§ **ACTIVITY**:
From the very first line of the data to the line containing "- Get all books books", retype everything exactly, leaving the pictures behind.

§ **DATA IN THIS EXERCISE**:
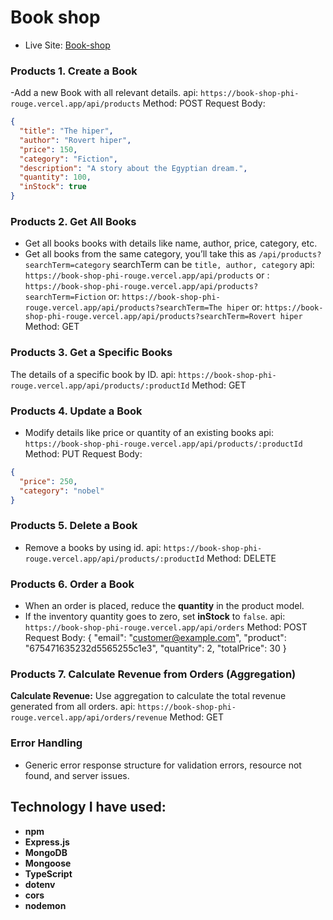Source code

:# Book shop

- Live Site: [Book-shop](https://book-shop-phi-rouge.vercel.app/)


### Products 1. Create a Book
-Add a new Book with all relevant details.
api: `https://book-shop-phi-rouge.vercel.app/api/products`
Method: POST
Request Body:
```json
{
  "title": "The hiper",
  "author": "Rovert hiper",
  "price": 150,
  "category": "Fiction",
  "description": "A story about the Egyptian dream.",
  "quantity": 100,
  "inStock": true
}
```

### Products 2. Get All Books
- Get all books books with details like name, author, price, category, etc.
- Get all books from the same category, you’ll take this as `/api/products?searchTerm=category` searchTerm can be `title, author, category`
api: `https://book-shop-phi-rouge.vercel.app/api/products`
or : `https://book-shop-phi-rouge.vercel.app/api/products?searchTerm=Fiction`
or: `https://book-shop-phi-rouge.vercel.app/api/products?searchTerm=The hiper`
or: `https://book-shop-phi-rouge.vercel.app/api/products?searchTerm=Rovert hiper`
Method: GET

### Products 3. Get a Specific Books
The details of a specific book by ID.
api: `https://book-shop-phi-rouge.vercel.app/api/products/:productId`
Method: GET

### Products 4. Update a Book
- Modify details like price or quantity of an existing books
api: `https://book-shop-phi-rouge.vercel.app/api/products/:productId`
Method: PUT
Request Body:
```json
{
  "price": 250,
  "category": "nobel"
}
```

### Products 5. Delete a Book
- Remove a books by using id.
api: `https://book-shop-phi-rouge.vercel.app/api/products/:productId`
Method: DELETE

### Products 6. Order a Book
- When an order is placed, reduce the **quantity** in the product model.
- If the inventory quantity goes to zero, set **inStock** to `false`.
api: `https://book-shop-phi-rouge.vercel.app/api/orders`
Method: POST
Request Body:
{
  "email": "customer@example.com",
  "product": "675471635232d5565255c1e3",
  "quantity": 2,
  "totalPrice": 30
}

### Products 7. Calculate Revenue from Orders (Aggregation)
**Calculate Revenue:** Use aggregation to calculate the total revenue generated from all orders.
api: `https://book-shop-phi-rouge.vercel.app/api/orders/revenue`
Method: GET

### Error Handling
- Generic error response structure for validation errors, resource not found, and server issues.

## Technology I have used:
- **npm**
- **Express.js**
- **MongoDB**
- **Mongoose**
- **TypeScript**
- **dotenv**
- **cors**
- **nodemon**
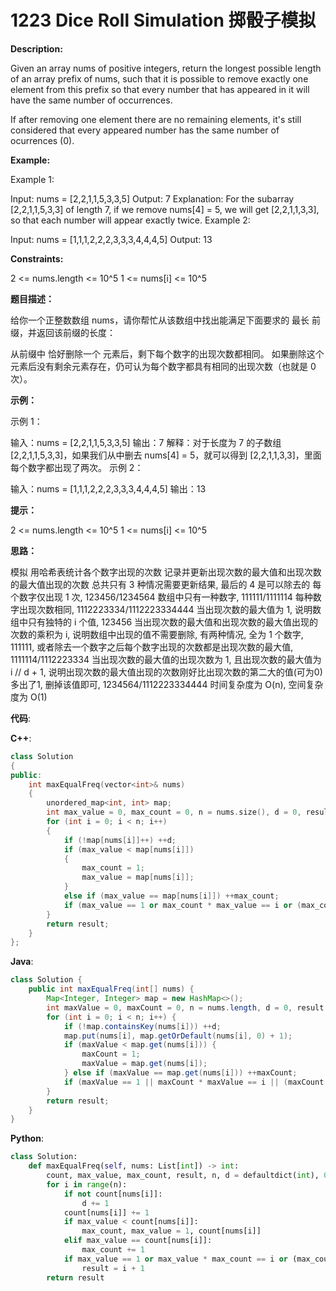# 1223 Dice Roll Simulation 掷骰子模拟

__Description:__

Given an array nums of positive integers, return the longest possible length of an array prefix of nums, such that it is possible to remove exactly one element from this prefix so that every number that has appeared in it will have the same number of occurrences.

If after removing one element there are no remaining elements, it's still considered that every appeared number has the same number of ocurrences (0).

__Example:__

Example 1:

Input: nums = [2,2,1,1,5,3,3,5]
Output: 7
Explanation: For the subarray [2,2,1,1,5,3,3] of length 7, if we remove nums[4] = 5, we will get [2,2,1,1,3,3], so that each number will appear exactly twice.
Example 2:

Input: nums = [1,1,1,2,2,2,3,3,3,4,4,4,5]
Output: 13

__Constraints:__

2 <= nums.length <= 10^5
1 <= nums[i] <= 10^5

__题目描述：__

给你一个正整数数组 nums，请你帮忙从该数组中找出能满足下面要求的 最长 前缀，并返回该前缀的长度：

从前缀中 恰好删除一个 元素后，剩下每个数字的出现次数都相同。
如果删除这个元素后没有剩余元素存在，仍可认为每个数字都具有相同的出现次数（也就是 0 次）。

__示例：__

示例 1：

输入：nums = [2,2,1,1,5,3,3,5]
输出：7
解释：对于长度为 7 的子数组 [2,2,1,1,5,3,3]，如果我们从中删去 nums[4] = 5，就可以得到 [2,2,1,1,3,3]，里面每个数字都出现了两次。
示例 2：

输入：nums = [1,1,1,2,2,2,3,3,3,4,4,4,5]
输出：13

__提示：__

2 <= nums.length <= 10^5
1 <= nums[i] <= 10^5

__思路：__

模拟
用哈希表统计各个数字出现的次数
记录并更新出现次数的最大值和出现次数的最大值出现的次数
总共只有 3 种情况需要更新结果, 最后的 4 是可以除去的
每个数字仅出现 1 次, 123456/1234564
数组中只有一种数字, 111111/1111114
每种数字出现次数相同, 1112223334/1112223334444
当出现次数的最大值为 1, 说明数组中只有独特的 i 个值, 123456
当出现次数的最大值和出现次数的最大值出现的次数的乘积为 i, 说明数组中出现的值不需要删除, 有两种情况, 全为 1 个数字, 111111, 或者除去一个数字之后每个数字出现的次数都是出现次数的最大值, 1111114/1112223334
当出现次数的最大值的出现次数为 1, 且出现次数的最大值为 i // d + 1, 说明出现次数的最大值出现的次数刚好比出现次数的第二大的值(可为0)多出了1, 删掉该值即可, 1234564/1112223334444
时间复杂度为 O(n), 空间复杂度为 O(1)

__代码__:

__C++__:

```C++
class Solution 
{
public:
    int maxEqualFreq(vector<int>& nums) 
    {
        unordered_map<int, int> map;
        int max_value = 0, max_count = 0, n = nums.size(), d = 0, result = 0;
        for (int i = 0; i < n; i++) 
        {
            if (!map[nums[i]]++) ++d;
            if (max_value < map[nums[i]])
            {
                max_count = 1;
                max_value = map[nums[i]];
            } 
            else if (max_value == map[nums[i]]) ++max_count;
            if (max_value == 1 or max_count * max_value == i or (max_count == 1 and max_value == i / d + 1)) result = i + 1;
        }
        return result;
    }
};
```

__Java__:

```Java
class Solution {
    public int maxEqualFreq(int[] nums) {
        Map<Integer, Integer> map = new HashMap<>();
        int maxValue = 0, maxCount = 0, n = nums.length, d = 0, result = 0;
        for (int i = 0; i < n; i++) {
            if (!map.containsKey(nums[i])) ++d;
            map.put(nums[i], map.getOrDefault(nums[i], 0) + 1);
            if (maxValue < map.get(nums[i])) {
                maxCount = 1;
                maxValue = map.get(nums[i]);
            } else if (maxValue == map.get(nums[i])) ++maxCount;
            if (maxValue == 1 || maxCount * maxValue == i || (maxCount == 1 && maxValue == i / d + 1)) result = i + 1;
        }
        return result;
    }
}
```

__Python__:

```Python
class Solution:
    def maxEqualFreq(self, nums: List[int]) -> int:
        count, max_value, max_count, result, n, d = defaultdict(int), 0, 0, 0, len(nums), 0
        for i in range(n):
            if not count[nums[i]]:
                d += 1
            count[nums[i]] += 1
            if max_value < count[nums[i]]:
                max_count, max_value = 1, count[nums[i]]
            elif max_value == count[nums[i]]:
                max_count += 1
            if max_value == 1 or max_value * max_count == i or (max_count == 1 and max_value == i // d + 1):
                result = i + 1
        return result
```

§ **ANSWER AREA**:
Source code

:# Book shop

- Live Site: [Book-shop](https://book-shop-phi-rouge.vercel.app/)


### Products 1. Create a Book
-Add a new Book with all relevant details.
api: `https://book-shop-phi-rouge.vercel.app/api/products`
Method: POST
Request Body:
```json
{
  "title": "The hiper",
  "author": "Rovert hiper",
  "price": 150,
  "category": "Fiction",
  "description": "A story about the Egyptian dream.",
  "quantity": 100,
  "inStock": true
}
```

### Products 2. Get All Books
- Get all books books with details like name, author, price, category, etc.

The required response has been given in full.